## What to produce
Going through the data below, please show each line containing the string "const".

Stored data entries
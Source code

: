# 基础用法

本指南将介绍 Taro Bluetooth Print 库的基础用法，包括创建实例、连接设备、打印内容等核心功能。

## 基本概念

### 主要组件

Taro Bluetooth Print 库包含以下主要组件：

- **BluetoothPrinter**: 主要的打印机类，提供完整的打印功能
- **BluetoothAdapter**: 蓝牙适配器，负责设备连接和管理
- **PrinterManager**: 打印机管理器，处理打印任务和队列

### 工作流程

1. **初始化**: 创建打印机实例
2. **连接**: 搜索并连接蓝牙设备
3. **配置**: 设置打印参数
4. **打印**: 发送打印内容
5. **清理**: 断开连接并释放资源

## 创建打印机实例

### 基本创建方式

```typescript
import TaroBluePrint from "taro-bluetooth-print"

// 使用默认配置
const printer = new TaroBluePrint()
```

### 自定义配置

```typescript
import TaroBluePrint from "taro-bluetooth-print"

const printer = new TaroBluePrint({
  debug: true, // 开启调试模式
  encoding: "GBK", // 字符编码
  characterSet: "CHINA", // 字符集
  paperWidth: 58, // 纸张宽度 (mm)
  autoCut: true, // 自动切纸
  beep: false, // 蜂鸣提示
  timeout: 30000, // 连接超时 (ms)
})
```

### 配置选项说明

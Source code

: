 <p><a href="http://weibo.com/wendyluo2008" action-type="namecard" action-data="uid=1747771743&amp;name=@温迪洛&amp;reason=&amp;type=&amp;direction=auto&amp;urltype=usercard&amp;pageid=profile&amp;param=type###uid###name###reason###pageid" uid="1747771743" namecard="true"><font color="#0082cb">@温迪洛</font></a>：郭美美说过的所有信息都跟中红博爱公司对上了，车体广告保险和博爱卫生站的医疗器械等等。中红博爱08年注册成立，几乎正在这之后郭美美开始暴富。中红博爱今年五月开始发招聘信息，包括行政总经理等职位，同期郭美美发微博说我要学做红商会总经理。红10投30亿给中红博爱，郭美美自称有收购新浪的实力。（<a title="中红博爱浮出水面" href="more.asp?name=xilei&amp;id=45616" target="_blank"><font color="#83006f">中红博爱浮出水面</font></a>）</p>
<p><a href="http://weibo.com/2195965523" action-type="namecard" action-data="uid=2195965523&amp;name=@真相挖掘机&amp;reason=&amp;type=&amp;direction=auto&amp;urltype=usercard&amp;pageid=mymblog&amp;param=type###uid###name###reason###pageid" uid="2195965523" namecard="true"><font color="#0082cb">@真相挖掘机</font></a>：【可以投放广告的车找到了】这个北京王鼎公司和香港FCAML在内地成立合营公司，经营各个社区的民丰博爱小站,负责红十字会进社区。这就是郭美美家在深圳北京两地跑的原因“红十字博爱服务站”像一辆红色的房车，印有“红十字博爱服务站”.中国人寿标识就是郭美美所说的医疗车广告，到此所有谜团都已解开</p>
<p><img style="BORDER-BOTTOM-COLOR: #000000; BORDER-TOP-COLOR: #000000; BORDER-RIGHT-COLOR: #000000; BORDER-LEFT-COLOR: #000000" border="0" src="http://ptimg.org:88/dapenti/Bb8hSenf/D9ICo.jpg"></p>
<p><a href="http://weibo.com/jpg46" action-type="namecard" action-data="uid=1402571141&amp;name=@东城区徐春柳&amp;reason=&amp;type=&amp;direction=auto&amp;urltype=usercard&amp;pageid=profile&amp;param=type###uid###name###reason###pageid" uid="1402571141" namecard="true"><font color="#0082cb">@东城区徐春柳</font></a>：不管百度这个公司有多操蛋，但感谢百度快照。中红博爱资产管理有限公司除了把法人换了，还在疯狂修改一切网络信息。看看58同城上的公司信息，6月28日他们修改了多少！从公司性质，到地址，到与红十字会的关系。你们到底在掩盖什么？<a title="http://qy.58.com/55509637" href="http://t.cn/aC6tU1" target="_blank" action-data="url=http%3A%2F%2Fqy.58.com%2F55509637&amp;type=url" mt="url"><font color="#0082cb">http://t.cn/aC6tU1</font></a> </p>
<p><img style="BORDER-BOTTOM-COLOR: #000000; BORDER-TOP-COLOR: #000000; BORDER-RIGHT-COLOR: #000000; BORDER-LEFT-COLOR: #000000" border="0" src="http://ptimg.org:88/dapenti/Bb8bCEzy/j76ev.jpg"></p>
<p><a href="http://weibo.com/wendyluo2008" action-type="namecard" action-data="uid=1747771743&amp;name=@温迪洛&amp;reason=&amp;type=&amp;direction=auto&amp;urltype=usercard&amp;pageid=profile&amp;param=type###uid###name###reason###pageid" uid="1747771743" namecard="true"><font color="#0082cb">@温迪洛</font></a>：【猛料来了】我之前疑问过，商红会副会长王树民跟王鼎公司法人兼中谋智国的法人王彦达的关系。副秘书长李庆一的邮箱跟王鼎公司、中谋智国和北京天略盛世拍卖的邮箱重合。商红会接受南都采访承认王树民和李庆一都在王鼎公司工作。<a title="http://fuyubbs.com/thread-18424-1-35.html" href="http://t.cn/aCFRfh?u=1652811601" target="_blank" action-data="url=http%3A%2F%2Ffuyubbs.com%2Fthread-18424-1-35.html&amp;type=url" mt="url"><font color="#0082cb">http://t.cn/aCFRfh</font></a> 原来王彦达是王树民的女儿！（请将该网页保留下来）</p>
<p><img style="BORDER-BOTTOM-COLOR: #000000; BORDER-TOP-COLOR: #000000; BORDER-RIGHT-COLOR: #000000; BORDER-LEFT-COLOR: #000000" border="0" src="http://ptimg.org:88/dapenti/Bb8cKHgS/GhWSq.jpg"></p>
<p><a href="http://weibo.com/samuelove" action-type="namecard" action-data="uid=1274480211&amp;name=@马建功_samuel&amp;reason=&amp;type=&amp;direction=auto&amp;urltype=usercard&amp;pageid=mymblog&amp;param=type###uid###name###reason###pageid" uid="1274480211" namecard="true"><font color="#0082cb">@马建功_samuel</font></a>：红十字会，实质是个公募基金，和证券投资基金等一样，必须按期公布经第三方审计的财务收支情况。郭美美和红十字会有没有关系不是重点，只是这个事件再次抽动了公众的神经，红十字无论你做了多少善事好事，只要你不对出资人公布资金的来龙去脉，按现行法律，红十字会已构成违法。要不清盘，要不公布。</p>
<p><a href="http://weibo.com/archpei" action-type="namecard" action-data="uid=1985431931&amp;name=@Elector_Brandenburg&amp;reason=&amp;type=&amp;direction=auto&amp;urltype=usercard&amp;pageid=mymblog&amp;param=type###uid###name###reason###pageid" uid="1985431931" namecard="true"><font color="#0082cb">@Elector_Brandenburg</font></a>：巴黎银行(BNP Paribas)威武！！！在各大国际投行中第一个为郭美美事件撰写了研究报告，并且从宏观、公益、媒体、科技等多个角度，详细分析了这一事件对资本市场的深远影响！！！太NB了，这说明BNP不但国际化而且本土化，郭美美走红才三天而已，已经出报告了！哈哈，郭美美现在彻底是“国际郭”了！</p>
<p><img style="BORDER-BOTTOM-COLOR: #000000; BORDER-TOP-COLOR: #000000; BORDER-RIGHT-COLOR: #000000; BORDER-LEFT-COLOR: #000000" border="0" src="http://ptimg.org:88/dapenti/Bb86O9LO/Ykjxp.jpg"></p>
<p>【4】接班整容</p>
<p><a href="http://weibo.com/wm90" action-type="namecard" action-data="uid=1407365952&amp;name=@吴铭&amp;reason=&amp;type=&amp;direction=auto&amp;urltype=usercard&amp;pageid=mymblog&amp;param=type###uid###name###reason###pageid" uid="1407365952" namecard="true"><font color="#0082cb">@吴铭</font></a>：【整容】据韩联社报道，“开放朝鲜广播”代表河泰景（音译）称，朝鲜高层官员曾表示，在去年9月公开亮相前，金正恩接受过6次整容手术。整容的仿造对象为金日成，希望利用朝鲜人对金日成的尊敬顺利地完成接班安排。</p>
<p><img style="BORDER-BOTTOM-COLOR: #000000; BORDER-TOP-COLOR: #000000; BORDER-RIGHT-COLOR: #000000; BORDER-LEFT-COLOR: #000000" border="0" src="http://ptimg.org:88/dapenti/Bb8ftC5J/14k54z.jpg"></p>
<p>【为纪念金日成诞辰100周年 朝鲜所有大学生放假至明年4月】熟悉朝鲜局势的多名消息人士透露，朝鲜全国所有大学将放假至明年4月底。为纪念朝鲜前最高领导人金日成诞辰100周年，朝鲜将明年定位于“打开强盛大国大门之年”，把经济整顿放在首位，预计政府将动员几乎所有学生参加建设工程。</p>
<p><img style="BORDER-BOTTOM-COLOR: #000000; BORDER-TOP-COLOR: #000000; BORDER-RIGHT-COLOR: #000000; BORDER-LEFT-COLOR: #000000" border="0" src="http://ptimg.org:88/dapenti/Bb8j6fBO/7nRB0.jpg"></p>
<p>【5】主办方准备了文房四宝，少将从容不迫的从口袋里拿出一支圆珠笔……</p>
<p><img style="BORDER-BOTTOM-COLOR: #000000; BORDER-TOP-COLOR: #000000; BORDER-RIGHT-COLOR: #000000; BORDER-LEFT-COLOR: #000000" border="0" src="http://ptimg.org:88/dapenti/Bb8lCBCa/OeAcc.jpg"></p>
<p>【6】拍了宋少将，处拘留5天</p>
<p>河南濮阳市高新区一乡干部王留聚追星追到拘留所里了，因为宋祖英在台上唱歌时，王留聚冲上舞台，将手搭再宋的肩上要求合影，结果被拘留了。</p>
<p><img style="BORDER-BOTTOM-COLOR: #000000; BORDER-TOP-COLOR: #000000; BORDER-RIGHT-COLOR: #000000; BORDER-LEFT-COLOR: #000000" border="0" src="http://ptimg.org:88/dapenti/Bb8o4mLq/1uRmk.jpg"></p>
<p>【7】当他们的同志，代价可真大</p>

## Solution
const printer = new TaroBluePrint()
const printer = new TaroBluePrint({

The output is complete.